▸ **Description of the task**: Omitting the pictures, print every line below exactly as it stands.

(Beginning of Supplied entries)

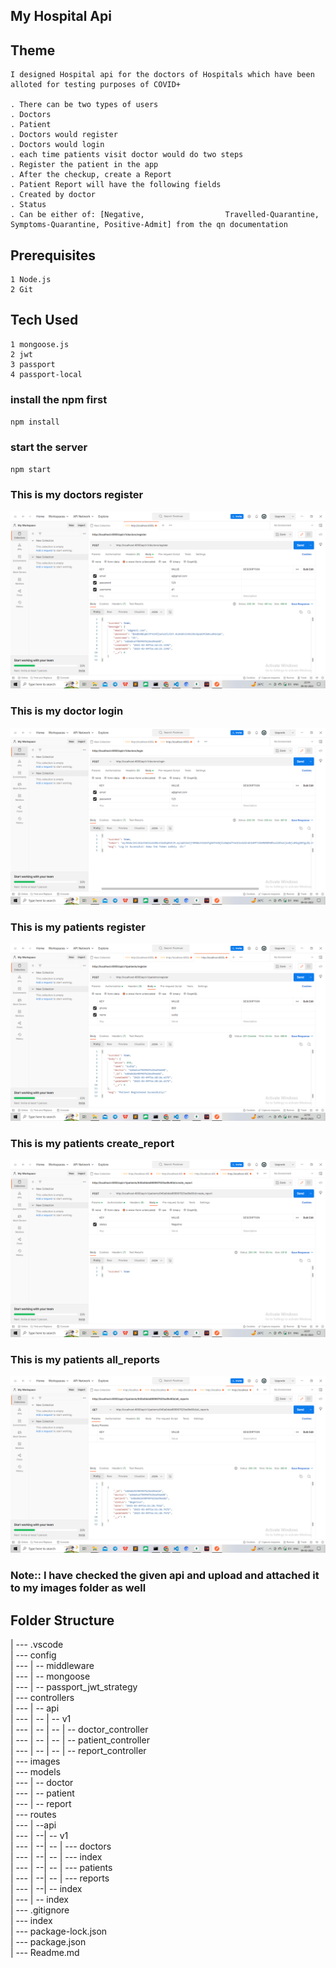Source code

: ## My Hospital Api

## Theme
    I designed Hospital api for the doctors of Hospitals which have been alloted for testing purposes of COVID+

    . There can be two types of users 
    . Doctors
    . Patient
    . Doctors would register
    . Doctors would login
    . each time patients visit doctor would do two steps
    . Register the patient in the app 
    . After the checkup, create a Report
    . Patient Report will have the following fields
    . Created by doctor
    . Status
    . Can be either of: [Negative,                  Travelled-Quarantine, Symptoms-Quarantine, Positive-Admit] from the qn documentation


## Prerequisites
    1 Node.js
    2 Git


## Tech Used
    1 mongoose.js
    2 jwt
    3 passport
    4 passport-local


### install the npm first
`npm install`
### start the server
`npm start`

### This is my doctors register
![Alt text](images/Screenshot%20(300).png)


### This is my doctor login
![Alt text](images/Screenshot%20(301).png)

### This is my patients register
![Alt text](images/Screenshot%20(302).png)

### This is my patients create_report
![Alt text](images/Screenshot%20(303).png)

### This is my patients all_reports
![Alt text](images/Screenshot%20(305).png)

### Note:: I have checked the given api and upload and attached it to my images folder as well 

## Folder Structure

| --- .vscode<br>
| ---   config<br>
| ---    | -- middleware <br>
| ---    | -- mongoose <br>
| ---    | -- passport_jwt_strategy<br>
| ---    controllers<br>
| ---    | -- api<br>
| ---    | -- | -- v1<br>
| ---    | -- | -- | -- doctor_controller<br>
| ---    | -- | -- | -- patient_controller<br>
| ---    | -- | -- | -- report_controller<br>
| ---    images<br>
| ---     models<br>
| ---     | -- doctor<br>
| ---     | -- patient<br>
| ---     | -- report<br>
| ---     routes<br>
| ---     | --api<br>
| ---     | --| -- v1<br>
| ---     | --| --  | --- doctors<br>
| ---     | --| --  | --- index<br>
| ---     | --| --  | --- patients<br>
| ---     | --| --  | --- reports<br>
| ---     | --| -- index<br>
| ---     | -- index<br> 
| ---     .gitignore<br>
| ---      index<br>
| ---      package-lock.json<br>
| ---      package.json<br>
| ---      Readme.md<br>

  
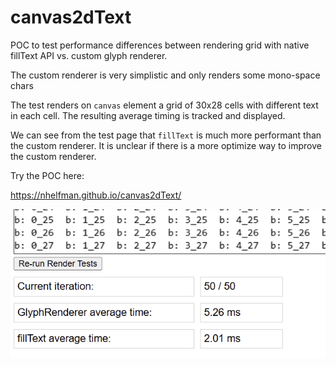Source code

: # canvas2dText
POC to test performance differences between rendering grid with native fillText API vs. custom glyph renderer.

The custom renderer is very simplistic and only renders some mono-space chars

The test renders on `canvas` element a grid of 30x28 cells with different text in each cell. The resulting average timing is tracked and displayed.

We can see from the test page that `fillText` is much more performant than the custom renderer.
It is unclear if there is a more optimize way to improve the custom renderer.

Try the POC here:

https://nhelfman.github.io/canvas2dText/

![alt text](image-1.png)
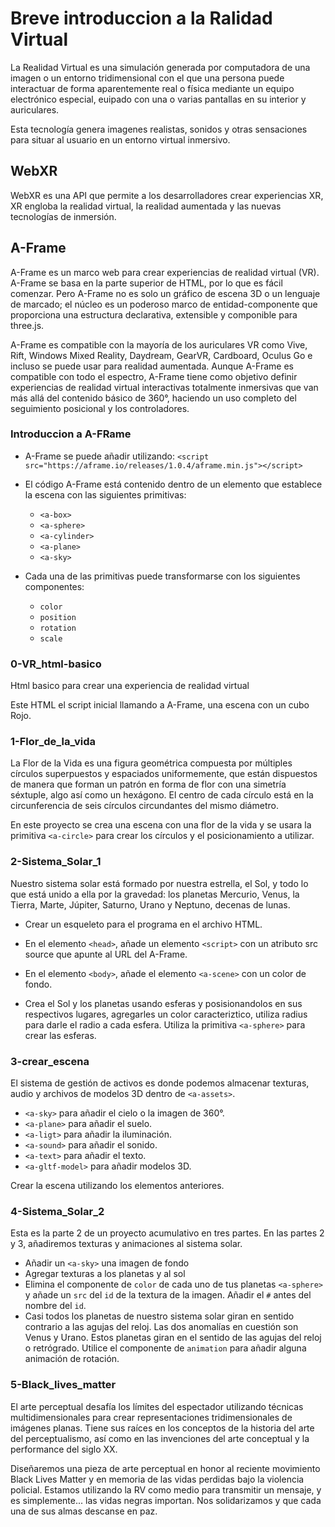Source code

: # Breve introduccion a la Ralidad Virtual

La Realidad Virtual es una simulación generada por computadora de una imagen o un entorno tridimensional con el que una persona puede interactuar de forma aparentemente real o física mediante un equipo electrónico especial, euipado con una o varias pantallas en su interior y auriculares.

Esta tecnología genera imagenes realistas, sonidos y otras sensaciones para situar al usuario en un entorno virtual inmersivo.

## WebXR

WebXR es una API que permite a los desarrolladores crear experiencias XR, XR engloba la realidad virtual, la realidad aumentada y las nuevas tecnologías de inmersión.

## A-Frame

A-Frame es un marco web para crear experiencias de realidad virtual (VR). A-Frame se basa en la parte superior de HTML, por lo que es fácil comenzar. Pero A-Frame no es solo un gráfico de escena 3D o un lenguaje de marcado; el núcleo es un poderoso marco de entidad-componente que proporciona una estructura declarativa, extensible y componible para three.js.

A-Frame es compatible con la mayoría de los auriculares VR como Vive, Rift, Windows Mixed Reality, Daydream, GearVR, Cardboard, Oculus Go e incluso se puede usar para realidad aumentada. Aunque A-Frame es compatible con todo el espectro, A-Frame tiene como objetivo definir experiencias de realidad virtual interactivas totalmente inmersivas que van más allá del contenido básico de 360°, haciendo un uso completo del seguimiento posicional y los controladores.

### Introduccion a A-FRame

- A-Frame se puede añadir utilizando:
  `<script src="https://aframe.io/releases/1.0.4/aframe.min.js"></script>`

- El código A-Frame está contenido dentro de un elemento <a-scene> que establece la escena con las siguientes primitivas:
  - `<a-box>`
  - `<a-sphere>`
  - `<a-cylinder>`
  - `<a-plane>`
  - `<a-sky>`

- Cada una de las primitivas puede transformarse con los siguientes componentes:
  - `color`
  - `position`
  - `rotation`
  - `scale`

### 0-VR_html-basico

Html basico para crear una experiencia de realidad virtual

Este HTML el script inicial llamando a A-Frame, una escena con un cubo Rojo.

### 1-Flor_de_la_vida

La Flor de la Vida es una figura geométrica compuesta por múltiples círculos superpuestos y espaciados uniformemente, que están dispuestos de manera que forman un patrón en forma de flor con una simetría séxtuple, algo así como un hexágono. El centro de cada círculo está en la circunferencia de seis círculos circundantes del mismo diámetro.

En este proyecto se crea una escena con una flor de la vida y se usara la primitiva `<a-circle>` para crear los círculos y el posicionamiento a utilizar.

### 2-Sistema_Solar_1

Nuestro sistema solar está formado por nuestra estrella, el Sol, y todo lo que está unido a ella por la gravedad: los planetas Mercurio, Venus, la Tierra, Marte, Júpiter, Saturno, Urano y Neptuno, decenas de lunas.

- Crear un esqueleto para el programa en el archivo HTML.

- En el elemento `<head>`, añade un elemento `<script>` con un atributo src source que apunte al URL del A-Frame.

- En el elemento `<body>`, añade el elemento `<a-scene>` con un color de fondo.

- Crea el Sol y los planetas usando esferas y posisionandolos en sus respectivos lugares, agregarles un color caracteriztico, utiliza radius para darle el radio a cada esfera. Utiliza la primitiva `<a-sphere>` para crear las esferas.

### 3-crear_escena

El sistema de gestión de activos es donde podemos almacenar texturas, audio y archivos de modelos 3D dentro de `<a-assets>`.
- `<a-sky>` para añadir el cielo o la imagen de 360°.
- `<a-plane>` para añadir el suelo.
- `<a-ligt>` para añadir la iluminación.
- `<a-sound>` para añadir el sonido.
- `<a-text>` para añadir el texto.
- `<a-gltf-model>` para añadir modelos 3D.

Crear la escena utilizando los elementos anteriores.

### 4-Sistema_Solar_2

Esta es la parte 2 de un proyecto acumulativo en tres partes. En las partes 2 y 3, añadiremos texturas y animaciones al sistema solar.

- Añadir un `<a-sky>` una imagen de fondo
- Agregar texturas a los planetas y al sol
- Elimina el componente de `color` de cada uno de tus planetas `<a-sphere>` y añade un `src` del `id` de la textura de la imagen. Añadir el `#` antes del nombre del `id`.
- Casi todos los planetas de nuestro sistema solar giran en sentido contrario a las agujas del reloj. Las dos anomalías en cuestión son Venus y Urano. Estos planetas giran en el sentido de las agujas del reloj o retrógrado.
Utilice el componente de `animation` para añadir alguna animación de rotación.

### 5-Black_lives_matter

El arte perceptual desafía los límites del espectador utilizando técnicas multidimensionales para crear representaciones tridimensionales de imágenes planas. Tiene sus raíces en los conceptos de la historia del arte del perceptualismo, así como en las invenciones del arte conceptual y la performance del siglo XX.

Diseñaremos una pieza de arte perceptual en honor al reciente movimiento Black Lives Matter y en memoria de las vidas perdidas bajo la violencia policial. Estamos utilizando la RV como medio para transmitir un mensaje, y es simplemente... las vidas negras importan. Nos solidarizamos y que cada una de sus almas descanse en paz.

(End of Supplied entries)

▸ **Answer to this task**:
Source code

: ## My Hospital Api

## Theme
    I designed Hospital api for the doctors of Hospitals which have been alloted for testing purposes of COVID+

    . There can be two types of users 
    . Doctors
    . Patient
    . Doctors would register
    . Doctors would login
    . each time patients visit doctor would do two steps
    . Register the patient in the app 
    . After the checkup, create a Report
    . Patient Report will have the following fields
    . Created by doctor
    . Status
    . Can be either of: [Negative,                  Travelled-Quarantine, Symptoms-Quarantine, Positive-Admit] from the qn documentation


## Prerequisites
    1 Node.js
    2 Git


## Tech Used
    1 mongoose.js
    2 jwt
    3 passport
    4 passport-local


### install the npm first
`npm install`
### start the server
`npm start`

### This is my doctors register
![Alt text](images/Screenshot%20(300).png)


### This is my doctor login
![Alt text](images/Screenshot%20(301).png)

### This is my patients register
![Alt text](images/Screenshot%20(302).png)

### This is my patients create_report
![Alt text](images/Screenshot%20(303).png)

### This is my patients all_reports
![Alt text](images/Screenshot%20(305).png)

### Note:: I have checked the given api and upload and attached it to my images folder as well 

## Folder Structure

| --- .vscode<br>
| ---   config<br>
| ---    | -- middleware <br>
| ---    | -- mongoose <br>
| ---    | -- passport_jwt_strategy<br>
| ---    controllers<br>
| ---    | -- api<br>
| ---    | -- | -- v1<br>
| ---    | -- | -- | -- doctor_controller<br>
| ---    | -- | -- | -- patient_controller<br>
| ---    | -- | -- | -- report_controller<br>
| ---    images<br>
| ---     models<br>
| ---     | -- doctor<br>
| ---     | -- patient<br>
| ---     | -- report<br>
| ---     routes<br>
| ---     | --api<br>
| ---     | --| -- v1<br>
| ---     | --| --  | --- doctors<br>
| ---     | --| --  | --- index<br>
| ---     | --| --  | --- patients<br>
| ---     | --| --  | --- reports<br>
| ---     | --| -- index<br>
| ---     | -- index<br> 
| ---     .gitignore<br>
| ---      index<br>
| ---      package-lock.json<br>
| ---      package.json<br>
| ---      Readme.md<br>

  
Source code

: # canvas2dText
POC to test performance differences between rendering grid with native fillText API vs. custom glyph renderer.

The custom renderer is very simplistic and only renders some mono-space chars

The test renders on `canvas` element a grid of 30x28 cells with different text in each cell. The resulting average timing is tracked and displayed.

We can see from the test page that `fillText` is much more performant than the custom renderer.
It is unclear if there is a more optimize way to improve the custom renderer.

Try the POC here:

https://nhelfman.github.io/canvas2dText/

![alt text](image-1.png)
Source code

: # Breve introduccion a la Ralidad Virtual

La Realidad Virtual es una simulación generada por computadora de una imagen o un entorno tridimensional con el que una persona puede interactuar de forma aparentemente real o física mediante un equipo electrónico especial, euipado con una o varias pantallas en su interior y auriculares.

Esta tecnología genera imagenes realistas, sonidos y otras sensaciones para situar al usuario en un entorno virtual inmersivo.

## WebXR

WebXR es una API que permite a los desarrolladores crear experiencias XR, XR engloba la realidad virtual, la realidad aumentada y las nuevas tecnologías de inmersión.

## A-Frame

A-Frame es un marco web para crear experiencias de realidad virtual (VR). A-Frame se basa en la parte superior de HTML, por lo que es fácil comenzar. Pero A-Frame no es solo un gráfico de escena 3D o un lenguaje de marcado; el núcleo es un poderoso marco de entidad-componente que proporciona una estructura declarativa, extensible y componible para three.js.

A-Frame es compatible con la mayoría de los auriculares VR como Vive, Rift, Windows Mixed Reality, Daydream, GearVR, Cardboard, Oculus Go e incluso se puede usar para realidad aumentada. Aunque A-Frame es compatible con todo el espectro, A-Frame tiene como objetivo definir experiencias de realidad virtual interactivas totalmente inmersivas que van más allá del contenido básico de 360°, haciendo un uso completo del seguimiento posicional y los controladores.

### Introduccion a A-FRame

- A-Frame se puede añadir utilizando:
  `<script src="https://aframe.io/releases/1.0.4/aframe.min.js"></script>`

- El código A-Frame está contenido dentro de un elemento <a-scene> que establece la escena con las siguientes primitivas:
  - `<a-box>`
  - `<a-sphere>`
  - `<a-cylinder>`
  - `<a-plane>`
  - `<a-sky>`

- Cada una de las primitivas puede transformarse con los siguientes componentes:
  - `color`
  - `position`
  - `rotation`
  - `scale`

### 0-VR_html-basico

Html basico para crear una experiencia de realidad virtual

Este HTML el script inicial llamando a A-Frame, una escena con un cubo Rojo.

### 1-Flor_de_la_vida

La Flor de la Vida es una figura geométrica compuesta por múltiples círculos superpuestos y espaciados uniformemente, que están dispuestos de manera que forman un patrón en forma de flor con una simetría séxtuple, algo así como un hexágono. El centro de cada círculo está en la circunferencia de seis círculos circundantes del mismo diámetro.

En este proyecto se crea una escena con una flor de la vida y se usara la primitiva `<a-circle>` para crear los círculos y el posicionamiento a utilizar.

### 2-Sistema_Solar_1

Nuestro sistema solar está formado por nuestra estrella, el Sol, y todo lo que está unido a ella por la gravedad: los planetas Mercurio, Venus, la Tierra, Marte, Júpiter, Saturno, Urano y Neptuno, decenas de lunas.

- Crear un esqueleto para el programa en el archivo HTML.

- En el elemento `<head>`, añade un elemento `<script>` con un atributo src source que apunte al URL del A-Frame.

- En el elemento `<body>`, añade el elemento `<a-scene>` con un color de fondo.

- Crea el Sol y los planetas usando esferas y posisionandolos en sus respectivos lugares, agregarles un color caracteriztico, utiliza radius para darle el radio a cada esfera. Utiliza la primitiva `<a-sphere>` para crear las esferas.

### 3-crear_escena

El sistema de gestión de activos es donde podemos almacenar texturas, audio y archivos de modelos 3D dentro de `<a-assets>`.
- `<a-sky>` para añadir el cielo o la imagen de 360°.
- `<a-plane>` para añadir el suelo.
- `<a-ligt>` para añadir la iluminación.
- `<a-sound>` para añadir el sonido.
- `<a-text>` para añadir el texto.
- `<a-gltf-model>` para añadir modelos 3D.

Crear la escena utilizando los elementos anteriores.

### 4-Sistema_Solar_2

Esta es la parte 2 de un proyecto acumulativo en tres partes. En las partes 2 y 3, añadiremos texturas y animaciones al sistema solar.

- Añadir un `<a-sky>` una imagen de fondo
- Agregar texturas a los planetas y al sol
- Elimina el componente de `color` de cada uno de tus planetas `<a-sphere>` y añade un `src` del `id` de la textura de la imagen. Añadir el `#` antes del nombre del `id`.
- Casi todos los planetas de nuestro sistema solar giran en sentido contrario a las agujas del reloj. Las dos anomalías en cuestión son Venus y Urano. Estos planetas giran en el sentido de las agujas del reloj o retrógrado.
Utilice el componente de `animation` para añadir alguna animación de rotación.

### 5-Black_lives_matter

El arte perceptual desafía los límites del espectador utilizando técnicas multidimensionales para crear representaciones tridimensionales de imágenes planas. Tiene sus raíces en los conceptos de la historia del arte del perceptualismo, así como en las invenciones del arte conceptual y la performance del siglo XX.

Diseñaremos una pieza de arte perceptual en honor al reciente movimiento Black Lives Matter y en memoria de las vidas perdidas bajo la violencia policial. Estamos utilizando la RV como medio para transmitir un mensaje, y es simplemente... las vidas negras importan. Nos solidarizamos y que cada una de sus almas descanse en paz.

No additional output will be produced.